> Records supplied
===============
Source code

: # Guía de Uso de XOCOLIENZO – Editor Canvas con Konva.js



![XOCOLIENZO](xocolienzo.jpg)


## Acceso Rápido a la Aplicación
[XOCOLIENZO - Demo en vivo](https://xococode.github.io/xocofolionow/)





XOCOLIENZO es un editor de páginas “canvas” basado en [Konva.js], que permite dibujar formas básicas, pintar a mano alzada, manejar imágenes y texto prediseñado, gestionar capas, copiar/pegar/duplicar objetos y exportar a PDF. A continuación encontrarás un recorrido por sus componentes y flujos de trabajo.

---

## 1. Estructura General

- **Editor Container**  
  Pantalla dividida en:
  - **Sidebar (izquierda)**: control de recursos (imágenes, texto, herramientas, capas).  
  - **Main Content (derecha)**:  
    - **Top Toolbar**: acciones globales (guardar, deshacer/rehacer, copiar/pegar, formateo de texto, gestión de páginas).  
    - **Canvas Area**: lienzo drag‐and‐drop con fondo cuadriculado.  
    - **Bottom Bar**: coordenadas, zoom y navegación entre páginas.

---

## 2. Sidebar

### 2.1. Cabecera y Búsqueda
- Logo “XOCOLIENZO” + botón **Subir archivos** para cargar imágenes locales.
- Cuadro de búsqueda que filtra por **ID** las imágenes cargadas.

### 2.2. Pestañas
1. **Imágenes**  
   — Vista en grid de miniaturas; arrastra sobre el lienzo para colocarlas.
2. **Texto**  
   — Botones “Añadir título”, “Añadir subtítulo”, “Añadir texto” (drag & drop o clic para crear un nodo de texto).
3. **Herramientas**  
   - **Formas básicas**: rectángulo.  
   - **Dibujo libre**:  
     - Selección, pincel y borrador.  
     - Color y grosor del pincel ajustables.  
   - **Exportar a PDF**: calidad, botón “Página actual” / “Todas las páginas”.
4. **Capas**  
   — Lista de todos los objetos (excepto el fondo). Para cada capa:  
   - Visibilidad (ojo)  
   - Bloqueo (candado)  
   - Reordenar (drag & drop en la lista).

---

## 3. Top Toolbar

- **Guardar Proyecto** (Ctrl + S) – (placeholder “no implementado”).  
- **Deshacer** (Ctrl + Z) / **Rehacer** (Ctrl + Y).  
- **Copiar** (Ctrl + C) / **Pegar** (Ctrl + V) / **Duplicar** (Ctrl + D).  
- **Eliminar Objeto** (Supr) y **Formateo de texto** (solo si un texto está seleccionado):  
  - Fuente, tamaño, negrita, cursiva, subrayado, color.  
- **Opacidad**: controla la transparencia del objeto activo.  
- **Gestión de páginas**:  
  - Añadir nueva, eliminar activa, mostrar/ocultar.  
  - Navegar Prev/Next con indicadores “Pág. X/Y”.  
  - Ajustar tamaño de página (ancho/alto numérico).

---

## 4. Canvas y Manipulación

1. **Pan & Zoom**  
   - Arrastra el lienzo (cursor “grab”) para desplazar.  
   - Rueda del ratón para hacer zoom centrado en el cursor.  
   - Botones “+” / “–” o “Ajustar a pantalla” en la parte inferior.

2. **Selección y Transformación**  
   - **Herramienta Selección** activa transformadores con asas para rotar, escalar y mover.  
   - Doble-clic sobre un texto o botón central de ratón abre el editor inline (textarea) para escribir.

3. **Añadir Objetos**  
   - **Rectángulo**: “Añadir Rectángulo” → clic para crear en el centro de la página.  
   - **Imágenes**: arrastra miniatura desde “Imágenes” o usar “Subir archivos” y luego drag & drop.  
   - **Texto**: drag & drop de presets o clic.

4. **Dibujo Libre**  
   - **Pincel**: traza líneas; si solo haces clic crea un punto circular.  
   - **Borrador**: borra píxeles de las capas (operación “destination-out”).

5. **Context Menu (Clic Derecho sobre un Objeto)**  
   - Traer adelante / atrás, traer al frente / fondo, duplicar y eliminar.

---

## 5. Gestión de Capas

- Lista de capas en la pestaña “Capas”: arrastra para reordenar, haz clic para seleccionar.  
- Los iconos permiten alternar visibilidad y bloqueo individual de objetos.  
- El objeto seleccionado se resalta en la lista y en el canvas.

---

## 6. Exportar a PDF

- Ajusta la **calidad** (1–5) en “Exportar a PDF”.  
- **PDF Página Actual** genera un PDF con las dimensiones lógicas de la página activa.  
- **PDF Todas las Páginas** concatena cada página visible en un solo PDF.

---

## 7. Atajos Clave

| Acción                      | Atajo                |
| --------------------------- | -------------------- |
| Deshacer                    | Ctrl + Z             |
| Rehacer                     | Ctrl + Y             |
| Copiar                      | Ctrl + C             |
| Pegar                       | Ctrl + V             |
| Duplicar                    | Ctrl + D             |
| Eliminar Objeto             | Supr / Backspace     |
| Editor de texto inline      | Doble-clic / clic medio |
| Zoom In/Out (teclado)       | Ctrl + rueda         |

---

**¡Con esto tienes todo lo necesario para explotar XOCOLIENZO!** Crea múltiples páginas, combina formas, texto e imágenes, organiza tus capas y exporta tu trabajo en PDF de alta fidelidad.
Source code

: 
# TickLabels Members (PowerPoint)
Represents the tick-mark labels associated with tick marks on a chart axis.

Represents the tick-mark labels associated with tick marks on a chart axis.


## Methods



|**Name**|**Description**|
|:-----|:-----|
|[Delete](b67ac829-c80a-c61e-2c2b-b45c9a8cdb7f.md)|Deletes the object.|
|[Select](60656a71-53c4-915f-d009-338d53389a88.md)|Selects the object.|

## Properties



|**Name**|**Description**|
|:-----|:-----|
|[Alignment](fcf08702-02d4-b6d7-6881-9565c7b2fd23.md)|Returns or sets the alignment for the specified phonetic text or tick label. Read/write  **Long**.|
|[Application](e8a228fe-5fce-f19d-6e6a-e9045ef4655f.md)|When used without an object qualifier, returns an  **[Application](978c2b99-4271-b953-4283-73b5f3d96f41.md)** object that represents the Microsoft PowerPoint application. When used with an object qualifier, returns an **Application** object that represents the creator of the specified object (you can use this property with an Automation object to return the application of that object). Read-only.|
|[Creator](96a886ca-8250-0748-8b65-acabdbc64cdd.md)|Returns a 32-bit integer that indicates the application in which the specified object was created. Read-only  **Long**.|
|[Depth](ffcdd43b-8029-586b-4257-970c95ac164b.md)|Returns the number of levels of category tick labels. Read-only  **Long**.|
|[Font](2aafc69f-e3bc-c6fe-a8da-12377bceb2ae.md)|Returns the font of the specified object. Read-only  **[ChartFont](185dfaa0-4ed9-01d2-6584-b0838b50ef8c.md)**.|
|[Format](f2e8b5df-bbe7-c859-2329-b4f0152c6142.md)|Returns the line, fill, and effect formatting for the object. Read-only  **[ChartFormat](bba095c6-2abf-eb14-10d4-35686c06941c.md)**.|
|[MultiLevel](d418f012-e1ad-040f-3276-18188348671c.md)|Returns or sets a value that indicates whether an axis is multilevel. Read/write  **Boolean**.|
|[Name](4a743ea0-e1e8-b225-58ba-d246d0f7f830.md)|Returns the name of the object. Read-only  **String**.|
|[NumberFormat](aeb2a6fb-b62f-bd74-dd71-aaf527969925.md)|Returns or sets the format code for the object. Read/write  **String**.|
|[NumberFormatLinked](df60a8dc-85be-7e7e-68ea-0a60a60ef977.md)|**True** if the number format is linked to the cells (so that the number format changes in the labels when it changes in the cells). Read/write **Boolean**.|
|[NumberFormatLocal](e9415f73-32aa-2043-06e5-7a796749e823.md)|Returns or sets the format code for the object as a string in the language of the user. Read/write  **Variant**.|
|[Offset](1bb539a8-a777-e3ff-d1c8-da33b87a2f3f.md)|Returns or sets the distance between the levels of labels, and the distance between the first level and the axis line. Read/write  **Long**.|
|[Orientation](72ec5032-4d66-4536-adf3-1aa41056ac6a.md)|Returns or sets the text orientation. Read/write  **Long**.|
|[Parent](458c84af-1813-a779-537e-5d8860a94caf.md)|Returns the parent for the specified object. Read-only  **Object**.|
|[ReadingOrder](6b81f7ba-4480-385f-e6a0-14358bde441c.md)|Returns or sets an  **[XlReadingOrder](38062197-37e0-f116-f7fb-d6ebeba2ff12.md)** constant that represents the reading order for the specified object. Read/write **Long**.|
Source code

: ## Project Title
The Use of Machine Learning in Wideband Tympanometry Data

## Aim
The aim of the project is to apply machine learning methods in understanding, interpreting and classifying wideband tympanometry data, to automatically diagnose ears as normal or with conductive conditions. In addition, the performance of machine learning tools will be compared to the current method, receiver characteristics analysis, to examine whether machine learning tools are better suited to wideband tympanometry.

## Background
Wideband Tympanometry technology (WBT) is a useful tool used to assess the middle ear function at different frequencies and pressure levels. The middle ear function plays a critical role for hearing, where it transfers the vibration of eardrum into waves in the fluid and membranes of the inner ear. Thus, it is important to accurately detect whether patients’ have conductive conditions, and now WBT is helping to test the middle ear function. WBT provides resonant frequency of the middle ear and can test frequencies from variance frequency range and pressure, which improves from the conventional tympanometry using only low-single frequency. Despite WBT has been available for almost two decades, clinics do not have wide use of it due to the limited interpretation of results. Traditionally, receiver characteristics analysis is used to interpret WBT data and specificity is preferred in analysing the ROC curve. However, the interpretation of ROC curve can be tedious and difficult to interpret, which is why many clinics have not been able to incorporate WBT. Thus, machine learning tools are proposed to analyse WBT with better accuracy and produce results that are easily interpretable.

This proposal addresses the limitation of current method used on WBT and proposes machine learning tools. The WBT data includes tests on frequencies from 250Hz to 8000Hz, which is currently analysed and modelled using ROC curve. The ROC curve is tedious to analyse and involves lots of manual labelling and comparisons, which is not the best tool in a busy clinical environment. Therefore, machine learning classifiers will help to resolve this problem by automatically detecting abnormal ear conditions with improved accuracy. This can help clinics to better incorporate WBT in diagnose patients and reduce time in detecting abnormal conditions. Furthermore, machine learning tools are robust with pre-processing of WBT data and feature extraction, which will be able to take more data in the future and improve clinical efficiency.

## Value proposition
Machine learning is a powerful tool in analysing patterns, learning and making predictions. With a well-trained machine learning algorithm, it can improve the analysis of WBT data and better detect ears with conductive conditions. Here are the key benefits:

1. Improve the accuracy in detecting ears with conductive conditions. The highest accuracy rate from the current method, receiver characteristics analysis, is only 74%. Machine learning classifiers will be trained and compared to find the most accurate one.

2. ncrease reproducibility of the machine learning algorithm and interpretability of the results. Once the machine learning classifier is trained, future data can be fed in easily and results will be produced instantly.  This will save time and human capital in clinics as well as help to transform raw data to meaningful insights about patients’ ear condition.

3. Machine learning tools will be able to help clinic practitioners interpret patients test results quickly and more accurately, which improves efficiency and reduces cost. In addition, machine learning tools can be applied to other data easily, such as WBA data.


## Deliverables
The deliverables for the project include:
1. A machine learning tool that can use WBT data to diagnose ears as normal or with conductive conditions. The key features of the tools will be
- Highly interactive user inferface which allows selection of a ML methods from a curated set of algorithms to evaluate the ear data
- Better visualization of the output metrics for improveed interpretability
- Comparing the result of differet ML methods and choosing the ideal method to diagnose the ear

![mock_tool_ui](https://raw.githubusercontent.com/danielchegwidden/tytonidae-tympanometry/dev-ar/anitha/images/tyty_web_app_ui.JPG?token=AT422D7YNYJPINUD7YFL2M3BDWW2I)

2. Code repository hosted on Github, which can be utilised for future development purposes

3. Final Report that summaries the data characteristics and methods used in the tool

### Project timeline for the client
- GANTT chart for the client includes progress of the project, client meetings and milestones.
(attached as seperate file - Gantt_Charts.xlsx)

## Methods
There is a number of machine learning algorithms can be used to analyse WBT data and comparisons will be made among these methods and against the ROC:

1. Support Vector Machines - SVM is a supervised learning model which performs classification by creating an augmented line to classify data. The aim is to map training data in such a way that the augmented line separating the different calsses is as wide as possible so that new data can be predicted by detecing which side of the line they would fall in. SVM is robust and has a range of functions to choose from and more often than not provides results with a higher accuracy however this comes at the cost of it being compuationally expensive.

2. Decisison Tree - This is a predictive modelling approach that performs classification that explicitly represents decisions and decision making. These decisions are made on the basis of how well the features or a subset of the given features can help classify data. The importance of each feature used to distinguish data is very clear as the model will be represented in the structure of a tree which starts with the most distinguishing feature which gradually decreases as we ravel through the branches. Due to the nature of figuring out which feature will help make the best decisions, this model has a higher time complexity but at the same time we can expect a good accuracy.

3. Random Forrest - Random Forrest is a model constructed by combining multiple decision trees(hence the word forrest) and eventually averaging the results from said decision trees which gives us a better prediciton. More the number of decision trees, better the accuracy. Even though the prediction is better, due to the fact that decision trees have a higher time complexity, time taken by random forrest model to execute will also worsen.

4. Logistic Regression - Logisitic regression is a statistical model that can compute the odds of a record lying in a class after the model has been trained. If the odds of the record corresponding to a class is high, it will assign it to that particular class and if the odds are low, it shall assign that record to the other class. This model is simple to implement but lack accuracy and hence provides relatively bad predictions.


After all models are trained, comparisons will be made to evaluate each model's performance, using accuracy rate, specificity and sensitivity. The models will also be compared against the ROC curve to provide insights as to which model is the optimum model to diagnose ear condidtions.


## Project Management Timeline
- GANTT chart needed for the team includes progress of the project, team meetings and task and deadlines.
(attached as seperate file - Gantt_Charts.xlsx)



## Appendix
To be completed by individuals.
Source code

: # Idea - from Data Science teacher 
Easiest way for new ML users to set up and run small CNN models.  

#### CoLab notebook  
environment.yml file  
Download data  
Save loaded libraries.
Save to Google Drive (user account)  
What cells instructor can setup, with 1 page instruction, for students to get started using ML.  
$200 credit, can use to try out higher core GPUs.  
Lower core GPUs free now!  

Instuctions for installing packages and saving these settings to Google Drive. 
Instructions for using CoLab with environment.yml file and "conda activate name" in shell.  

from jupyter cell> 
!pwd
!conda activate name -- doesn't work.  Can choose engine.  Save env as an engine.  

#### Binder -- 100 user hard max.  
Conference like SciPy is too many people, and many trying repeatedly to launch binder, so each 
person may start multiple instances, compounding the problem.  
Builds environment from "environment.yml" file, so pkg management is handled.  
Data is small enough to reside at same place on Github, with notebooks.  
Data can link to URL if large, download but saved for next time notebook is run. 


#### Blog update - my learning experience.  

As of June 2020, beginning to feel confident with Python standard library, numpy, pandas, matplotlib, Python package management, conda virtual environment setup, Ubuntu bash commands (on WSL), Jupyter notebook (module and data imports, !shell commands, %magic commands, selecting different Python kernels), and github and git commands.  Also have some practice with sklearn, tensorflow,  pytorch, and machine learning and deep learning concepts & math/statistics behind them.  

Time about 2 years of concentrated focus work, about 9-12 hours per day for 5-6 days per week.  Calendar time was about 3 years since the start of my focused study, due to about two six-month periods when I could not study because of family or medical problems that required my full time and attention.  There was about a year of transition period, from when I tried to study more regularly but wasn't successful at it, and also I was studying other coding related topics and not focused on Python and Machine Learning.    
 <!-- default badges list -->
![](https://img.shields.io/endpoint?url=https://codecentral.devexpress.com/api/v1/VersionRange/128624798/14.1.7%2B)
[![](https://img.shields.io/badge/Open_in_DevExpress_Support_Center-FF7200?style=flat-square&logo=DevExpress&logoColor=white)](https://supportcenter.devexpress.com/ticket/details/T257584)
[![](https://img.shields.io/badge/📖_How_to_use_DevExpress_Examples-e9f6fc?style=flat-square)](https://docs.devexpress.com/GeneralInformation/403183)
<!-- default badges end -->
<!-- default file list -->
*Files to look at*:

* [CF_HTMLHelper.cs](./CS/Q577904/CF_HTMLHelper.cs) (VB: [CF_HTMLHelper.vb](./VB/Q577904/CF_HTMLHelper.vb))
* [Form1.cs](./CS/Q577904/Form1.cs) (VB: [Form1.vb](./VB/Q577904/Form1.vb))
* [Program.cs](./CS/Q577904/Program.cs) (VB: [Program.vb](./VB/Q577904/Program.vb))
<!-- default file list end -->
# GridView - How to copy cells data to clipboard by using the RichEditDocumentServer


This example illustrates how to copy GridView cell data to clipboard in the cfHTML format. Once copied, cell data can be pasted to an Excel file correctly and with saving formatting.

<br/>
===============
In the records above, find the line with "- Bloqueo (candado)"; write out exactly that line and each one after it, stopping after the line with "- **Copiar** (Ctrl".

> Response
   - Bloqueo (candado)  
   - Reordenar (drag & drop en la lista).

---

## 3. Top Toolbar

- **Guardar Proyecto** (Ctrl + S) – (placeholder “no implementado”).  
- **Deshacer** (Ctrl + Z) / **Rehacer** (Ctrl + Y).  
- **Copiar** (Ctrl + C) / **Pegar** (Ctrl + V) / **Duplicar** (Ctrl + D).  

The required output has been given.